Dataset records:
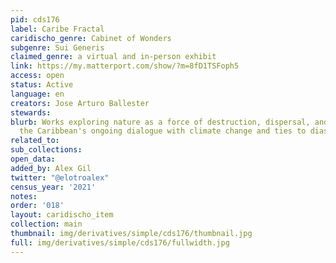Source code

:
 ```yaml
---
pid: cds176
label: Caribe Fractal
caridischo_genre: Cabinet of Wonders
subgenre: Sui Generis
claimed_genre: a virtual and in-person exhibit
link: https://my.matterport.com/show/?m=8fD1TSFoph5
access: open
status: Active
language: en
creators: Jose Arturo Ballester
stewards:
blurb: Works exploring nature as a force of destruction, dispersal, and renewal in
  the Caribbean's ongoing dialogue with climate change and ties to diaspora.
related_to:
sub_collections:
open_data:
added_by: Alex Gil
twitter: "@elotroalex"
census_year: '2021'
notes:
order: '018'
layout: caridischo_item
collection: main
thumbnail: img/derivatives/simple/cds176/thumbnail.jpg
full: img/derivatives/simple/cds176/fullwidth.jpg
---
```

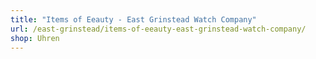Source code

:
 ```yaml
---
title: "Items of Eeauty - East Grinstead Watch Company"
url: /east-grinstead/items-of-eeauty-east-grinstead-watch-company/
shop: Uhren
---
```

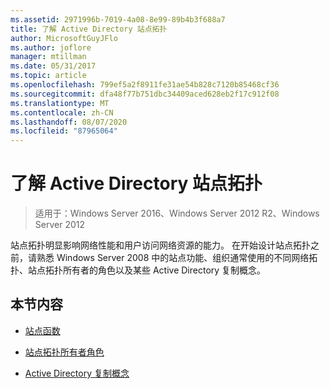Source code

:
 ```yaml
---
ms.assetid: 2971996b-7019-4a08-8e99-89b4b3f688a7
title: 了解 Active Directory 站点拓扑
author: MicrosoftGuyJFlo
ms.author: joflore
manager: mtillman
ms.date: 05/31/2017
ms.topic: article
ms.openlocfilehash: 799ef5a2f8911fe31ae54b828c7120b85468cf36
ms.sourcegitcommit: dfa48f77b751dbc34409aced628eb2f17c912f08
ms.translationtype: MT
ms.contentlocale: zh-CN
ms.lasthandoff: 08/07/2020
ms.locfileid: "87965064"
---
```

# <a name="understanding-active-directory-site-topology"></a>了解 Active Directory 站点拓扑

>适用于：Windows Server 2016、Windows Server 2012 R2、Windows Server 2012

站点拓扑明显影响网络性能和用户访问网络资源的能力。 在开始设计站点拓扑之前，请熟悉 Windows Server 2008 中的站点功能、组织通常使用的不同网络拓扑、站点拓扑所有者的角色以及某些 Active Directory 复制概念。

## <a name="in-this-section"></a>本节内容

-   [站点函数](../../ad-ds/plan/Site-Functions.md)

-   [站点拓扑所有者角色](../../ad-ds/plan/Site-Topology-Owner-Role.md)

-   [Active Directory 复制概念](../../ad-ds/get-started/replication/Active-Directory-Replication-Concepts.md)




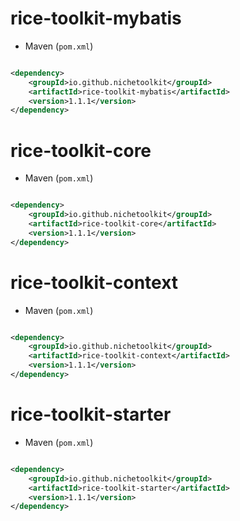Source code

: # rice-toolkit-mybatis

* Maven (`pom.xml`)

```xml

<dependency>
    <groupId>io.github.nichetoolkit</groupId>
    <artifactId>rice-toolkit-mybatis</artifactId>
    <version>1.1.1</version>
</dependency>
```

# rice-toolkit-core

* Maven (`pom.xml`)

```xml

<dependency>
    <groupId>io.github.nichetoolkit</groupId>
    <artifactId>rice-toolkit-core</artifactId>
    <version>1.1.1</version>
</dependency>
```

# rice-toolkit-context

* Maven (`pom.xml`)

```xml

<dependency>
    <groupId>io.github.nichetoolkit</groupId>
    <artifactId>rice-toolkit-context</artifactId>
    <version>1.1.1</version>
</dependency>
```

# rice-toolkit-starter

* Maven (`pom.xml`)

```xml

<dependency>
    <groupId>io.github.nichetoolkit</groupId>
    <artifactId>rice-toolkit-starter</artifactId>
    <version>1.1.1</version>
</dependency>
```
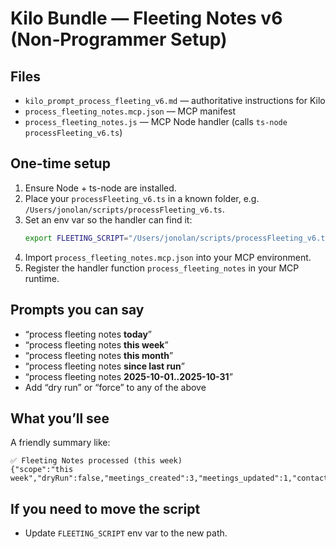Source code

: 
# Kilo Bundle — Fleeting Notes v6 (Non‑Programmer Setup)

## Files
- `kilo_prompt_process_fleeting_v6.md` — authoritative instructions for Kilo
- `process_fleeting_notes.mcp.json` — MCP manifest
- `process_fleeting_notes.js` — MCP Node handler (calls `ts-node processFleeting_v6.ts`)

## One-time setup
1. Ensure Node + ts-node are installed.
2. Place your `processFleeting_v6.ts` in a known folder, e.g. `/Users/jonolan/scripts/processFleeting_v6.ts`.
3. Set an env var so the handler can find it:
   ```bash
   export FLEETING_SCRIPT="/Users/jonolan/scripts/processFleeting_v6.ts"
   ```
4. Import `process_fleeting_notes.mcp.json` into your MCP environment.
5. Register the handler function `process_fleeting_notes` in your MCP runtime.

## Prompts you can say
- “process fleeting notes **today**”
- “process fleeting notes **this week**”
- “process fleeting notes **this month**”
- “process fleeting notes **since last run**”
- “process fleeting notes **2025-10-01..2025-10-31**”
- Add “dry run” or “force” to any of the above

## What you’ll see
A friendly summary like:
```
✅ Fleeting Notes processed (this week)
{"scope":"this week","dryRun":false,"meetings_created":3,"meetings_updated":1,"contacts_created":4,"contacts_updated":2,"contacts_triaged":1,"company_hubs_created":1,"tasks_added":11,"tasks_moved_to_completed":3,"skipped_notes":5,"processed_notes":12}
```

## If you need to move the script
- Update `FLEETING_SCRIPT` env var to the new path.
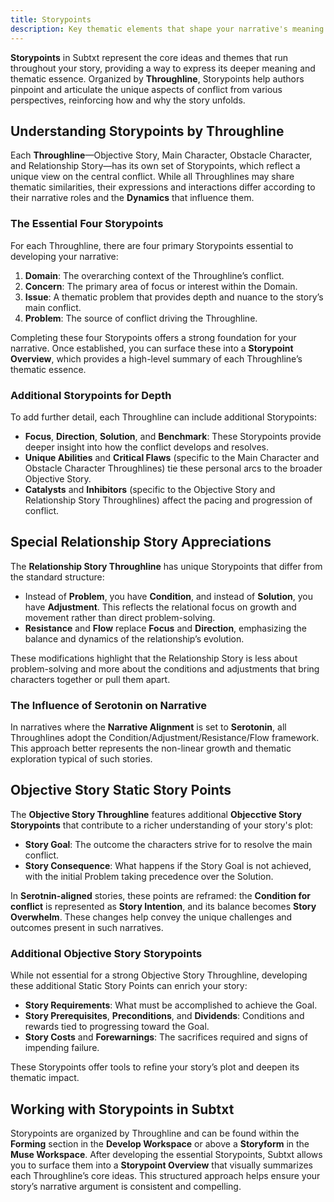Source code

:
 ```yaml
---
title: Storypoints
description: Key thematic elements that shape your narrative's meaning
---
```


**Storypoints** in Subtxt represent the core ideas and themes that run throughout your story, providing a way to express its deeper meaning and thematic essence. Organized by **Throughline**, Storypoints help authors pinpoint and articulate the unique aspects of conflict from various perspectives, reinforcing how and why the story unfolds.

## Understanding Storypoints by Throughline

Each **Throughline**—Objective Story, Main Character, Obstacle Character, and Relationship Story—has its own set of Storypoints, which reflect a unique view on the central conflict. While all Throughlines may share thematic similarities, their expressions and interactions differ according to their narrative roles and the **Dynamics** that influence them.

### The Essential Four Storypoints

For each Throughline, there are four primary Storypoints essential to developing your narrative:

1. **Domain**: The overarching context of the Throughline’s conflict.
2. **Concern**: The primary area of focus or interest within the Domain.
3. **Issue**: A thematic problem that provides depth and nuance to the story’s main conflict.
4. **Problem**: The source of conflict driving the Throughline.

Completing these four Storypoints offers a strong foundation for your narrative. Once established, you can surface these into a **Storypoint Overview**, which provides a high-level summary of each Throughline’s thematic essence.

### Additional Storypoints for Depth

To add further detail, each Throughline can include additional Storypoints:

- **Focus**, **Direction**, **Solution**, and **Benchmark**: These Storypoints provide deeper insight into how the conflict develops and resolves.
- **Unique Abilities** and **Critical Flaws** (specific to the Main Character and Obstacle Character Throughlines) tie these personal arcs to the broader Objective Story.
- **Catalysts** and **Inhibitors** (specific to the Objective Story and Relationship Story Throughlines) affect the pacing and progression of conflict.

## Special Relationship Story Appreciations

The **Relationship Story Throughline** has unique Storypoints that differ from the standard structure:

- Instead of **Problem**, you have **Condition**, and instead of **Solution**, you have **Adjustment**. This reflects the relational focus on growth and movement rather than direct problem-solving.
- **Resistance** and **Flow** replace **Focus** and **Direction**, emphasizing the balance and dynamics of the relationship’s evolution.

These modifications highlight that the Relationship Story is less about problem-solving and more about the conditions and adjustments that bring characters together or pull them apart.

### The Influence of Serotonin on Narrative

In narratives where the **Narrative Alignment** is set to **Serotonin**, all Throughlines adopt the Condition/Adjustment/Resistance/Flow framework. This approach better represents the non-linear growth and thematic exploration typical of such stories.

## Objective Story Static Story Points

The **Objective Story Throughline** features additional **Objecctive Story Storypoints** that contribute to a richer understanding of your story's plot:

- **Story Goal**: The outcome the characters strive for to resolve the main conflict.
- **Story Consequence**: What happens if the Story Goal is not achieved, with the initial Problem taking precedence over the Solution.

In **Serotnin-aligned** stories, these points are reframed: the **Condition for conflict** is represented as **Story Intention**, and its balance becomes **Story Overwhelm**. These changes help convey the unique challenges and outcomes present in such narratives.

### Additional Objective Story Storypoints

While not essential for a strong Objective Story Throughline, developing these additional Static Story Points can enrich your story:

- **Story Requirements**: What must be accomplished to achieve the Goal.
- **Story Prerequisites**, **Preconditions**, and **Dividends**: Conditions and rewards tied to progressing toward the Goal.
- **Story Costs** and **Forewarnings**: The sacrifices required and signs of impending failure.

These Storypoints offer tools to refine your story’s plot and deepen its thematic impact.

## Working with Storypoints in Subtxt

Storypoints are organized by Throughline and can be found within the **Forming** section in the **Develop Workspace** or above a **Storyform** in the **Muse Workspace**. After developing the essential Storypoints, Subtxt allows you to surface them into a **Storypoint Overview** that visually summarizes each Throughline’s core ideas. This structured approach helps ensure your story’s narrative argument is consistent and compelling.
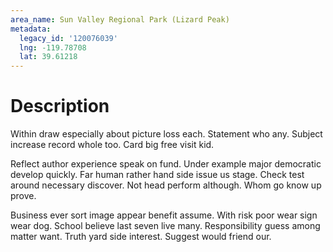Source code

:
 ```yaml
---
area_name: Sun Valley Regional Park (Lizard Peak)
metadata:
  legacy_id: '120076039'
  lng: -119.78708
  lat: 39.61218
---
```

# Description
Within draw especially about picture loss each. Statement who any. Subject increase record whole too. Card big free visit kid.

Reflect author experience speak on fund. Under example major democratic develop quickly. Far human rather hand side issue us stage. Check test around necessary discover. Not head perform although. Whom go know up prove.

Business ever sort image appear benefit assume. With risk poor wear sign wear dog. School believe last seven live many. Responsibility guess among matter want. Truth yard side interest. Suggest would friend our.

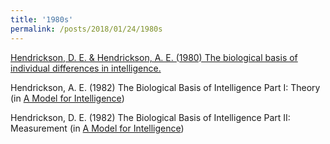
 ```yaml
---
title: '1980s'
permalink: /posts/2018/01/24/1980s
---
```


[Hendrickson, D. E. & Hendrickson, A. E. (1980) The biological basis of individual differences in intelligence.](https://doi.org/10.1016/0191-8869(80)90003-3)

Hendrickson, A. E. (1982) The Biological Basis of Intelligence Part I: Theory (in [A Model for Intelligence](https://www.amazon.co.uk/Model-Intelligence-Hans-J-Eysenck/dp/3642686664/))

Hendrickson, D. E. (1982) The Biological Basis of Intelligence Part II: Measurement (in [A Model for Intelligence](https://www.amazon.co.uk/Model-Intelligence-Hans-J-Eysenck/dp/3642686664/))
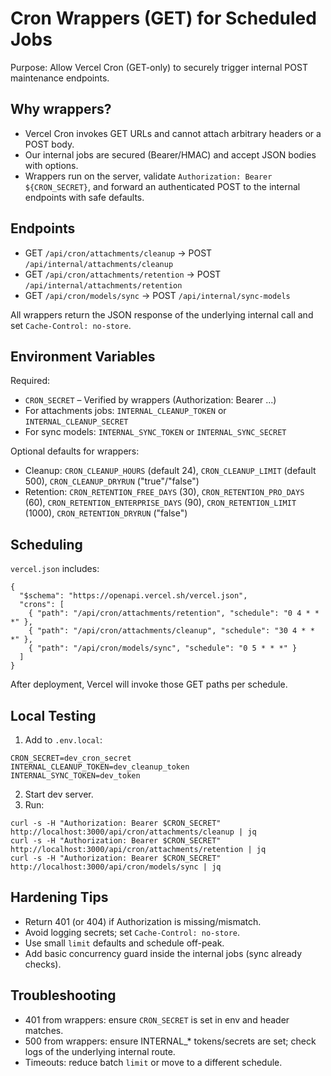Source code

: # Cron Wrappers (GET) for Scheduled Jobs

Purpose: Allow Vercel Cron (GET-only) to securely trigger internal POST maintenance endpoints.

## Why wrappers?

- Vercel Cron invokes GET URLs and cannot attach arbitrary headers or a POST body.
- Our internal jobs are secured (Bearer/HMAC) and accept JSON bodies with options.
- Wrappers run on the server, validate `Authorization: Bearer ${CRON_SECRET}`, and forward an authenticated POST to the internal endpoints with safe defaults.

## Endpoints

- GET `/api/cron/attachments/cleanup` → POST `/api/internal/attachments/cleanup`
- GET `/api/cron/attachments/retention` → POST `/api/internal/attachments/retention`
- GET `/api/cron/models/sync` → POST `/api/internal/sync-models`

All wrappers return the JSON response of the underlying internal call and set `Cache-Control: no-store`.

## Environment Variables

Required:

- `CRON_SECRET` – Verified by wrappers (Authorization: Bearer ...)
- For attachments jobs: `INTERNAL_CLEANUP_TOKEN` or `INTERNAL_CLEANUP_SECRET`
- For sync models: `INTERNAL_SYNC_TOKEN` or `INTERNAL_SYNC_SECRET`

Optional defaults for wrappers:

- Cleanup: `CRON_CLEANUP_HOURS` (default 24), `CRON_CLEANUP_LIMIT` (default 500), `CRON_CLEANUP_DRYRUN` ("true"/"false")
- Retention: `CRON_RETENTION_FREE_DAYS` (30), `CRON_RETENTION_PRO_DAYS` (60), `CRON_RETENTION_ENTERPRISE_DAYS` (90), `CRON_RETENTION_LIMIT` (1000), `CRON_RETENTION_DRYRUN` ("false")

## Scheduling

`vercel.json` includes:

```
{
  "$schema": "https://openapi.vercel.sh/vercel.json",
  "crons": [
    { "path": "/api/cron/attachments/retention", "schedule": "0 4 * * *" },
    { "path": "/api/cron/attachments/cleanup", "schedule": "30 4 * * *" },
    { "path": "/api/cron/models/sync", "schedule": "0 5 * * *" }
  ]
}
```

After deployment, Vercel will invoke those GET paths per schedule.

## Local Testing

1. Add to `.env.local`:

```
CRON_SECRET=dev_cron_secret
INTERNAL_CLEANUP_TOKEN=dev_cleanup_token
INTERNAL_SYNC_TOKEN=dev_token
```

2. Start dev server.
3. Run:

```
curl -s -H "Authorization: Bearer $CRON_SECRET" http://localhost:3000/api/cron/attachments/cleanup | jq
curl -s -H "Authorization: Bearer $CRON_SECRET" http://localhost:3000/api/cron/attachments/retention | jq
curl -s -H "Authorization: Bearer $CRON_SECRET" http://localhost:3000/api/cron/models/sync | jq
```

## Hardening Tips

- Return 401 (or 404) if Authorization is missing/mismatch.
- Avoid logging secrets; set `Cache-Control: no-store`.
- Use small `limit` defaults and schedule off-peak.
- Add basic concurrency guard inside the internal jobs (sync already checks).

## Troubleshooting

- 401 from wrappers: ensure `CRON_SECRET` is set in env and header matches.
- 500 from wrappers: ensure INTERNAL\_\* tokens/secrets are set; check logs of the underlying internal route.
- Timeouts: reduce batch `limit` or move to a different schedule.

Task: Check each line of the data for "Flow". Copy the lines where it turns up.

Solution to this task:
- **Resistance** and **Flow** replace **Focus** and **Direction**, emphasizing the balance and dynamics of the relationship’s evolution.
In narratives where the **Narrative Alignment** is set to **Serotonin**, all Throughlines adopt the Condition/Adjustment/Resistance/Flow framework. This approach better represents the non-linear growth and thematic exploration typical of such stories.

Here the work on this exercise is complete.